● **Assignment**
Each record beneath this line should be returned exactly as it is.

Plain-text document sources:
-------

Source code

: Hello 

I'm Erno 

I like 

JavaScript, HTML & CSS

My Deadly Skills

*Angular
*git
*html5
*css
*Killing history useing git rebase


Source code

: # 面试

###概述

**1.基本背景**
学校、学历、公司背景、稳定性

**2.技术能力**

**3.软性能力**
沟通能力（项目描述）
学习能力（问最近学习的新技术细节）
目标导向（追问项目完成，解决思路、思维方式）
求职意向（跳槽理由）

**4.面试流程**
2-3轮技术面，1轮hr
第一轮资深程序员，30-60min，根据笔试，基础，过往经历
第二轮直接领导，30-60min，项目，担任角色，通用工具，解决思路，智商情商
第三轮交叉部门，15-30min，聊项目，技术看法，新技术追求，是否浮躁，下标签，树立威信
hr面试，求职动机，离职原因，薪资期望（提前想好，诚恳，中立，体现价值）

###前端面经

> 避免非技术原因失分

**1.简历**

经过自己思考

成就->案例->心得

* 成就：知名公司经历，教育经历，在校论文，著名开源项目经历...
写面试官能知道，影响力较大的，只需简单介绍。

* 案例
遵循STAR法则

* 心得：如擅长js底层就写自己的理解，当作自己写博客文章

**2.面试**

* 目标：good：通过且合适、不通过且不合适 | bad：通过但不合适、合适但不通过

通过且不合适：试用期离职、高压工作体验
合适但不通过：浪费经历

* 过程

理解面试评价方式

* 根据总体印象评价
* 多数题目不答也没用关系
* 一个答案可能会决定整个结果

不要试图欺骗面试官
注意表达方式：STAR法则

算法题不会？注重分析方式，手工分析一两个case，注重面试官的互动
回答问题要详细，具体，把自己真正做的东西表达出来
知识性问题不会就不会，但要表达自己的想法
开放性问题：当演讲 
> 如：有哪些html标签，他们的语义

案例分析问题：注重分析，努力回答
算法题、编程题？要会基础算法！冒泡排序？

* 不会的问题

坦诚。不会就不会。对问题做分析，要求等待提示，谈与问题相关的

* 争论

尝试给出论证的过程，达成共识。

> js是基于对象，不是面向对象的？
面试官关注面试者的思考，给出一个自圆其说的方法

-------

● **Response**
Source code

: Hello 

I'm Erno 

I like 

JavaScript, HTML & CSS

My Deadly Skills

*Angular
*git
*html5
*css
*Killing history useing git rebase


Source code

: # 面试

###概述

**1.基本背景**
学校、学历、公司背景、稳定性

**2.技术能力**

**3.软性能力**
沟通能力（项目描述）
学习能力（问最近学习的新技术细节）
目标导向（追问项目完成，解决思路、思维方式）
求职意向（跳槽理由）

**4.面试流程**
2-3轮技术面，1轮hr
第一轮资深程序员，30-60min，根据笔试，基础，过往经历
第二轮直接领导，30-60min，项目，担任角色，通用工具，解决思路，智商情商
第三轮交叉部门，15-30min，聊项目，技术看法，新技术追求，是否浮躁，下标签，树立威信
hr面试，求职动机，离职原因，薪资期望（提前想好，诚恳，中立，体现价值）

###前端面经

> 避免非技术原因失分

**1.简历**

经过自己思考

成就->案例->心得

* 成就：知名公司经历，教育经历，在校论文，著名开源项目经历...
写面试官能知道，影响力较大的，只需简单介绍。

* 案例
遵循STAR法则

* 心得：如擅长js底层就写自己的理解，当作自己写博客文章

**2.面试**

* 目标：good：通过且合适、不通过且不合适 | bad：通过但不合适、合适但不通过

通过且不合适：试用期离职、高压工作体验
合适但不通过：浪费经历

* 过程

理解面试评价方式

* 根据总体印象评价
* 多数题目不答也没用关系
* 一个答案可能会决定整个结果

不要试图欺骗面试官
注意表达方式：STAR法则

算法题不会？注重分析方式，手工分析一两个case，注重面试官的互动
回答问题要详细，具体，把自己真正做的东西表达出来
知识性问题不会就不会，但要表达自己的想法
开放性问题：当演讲 
> 如：有哪些html标签，他们的语义

案例分析问题：注重分析，努力回答
算法题、编程题？要会基础算法！冒泡排序？

* 不会的问题

坦诚。不会就不会。对问题做分析，要求等待提示，谈与问题相关的

* 争论

尝试给出论证的过程，达成共识。

> js是基于对象，不是面向对象的？
面试官关注面试者的思考，给出一个自圆其说的方法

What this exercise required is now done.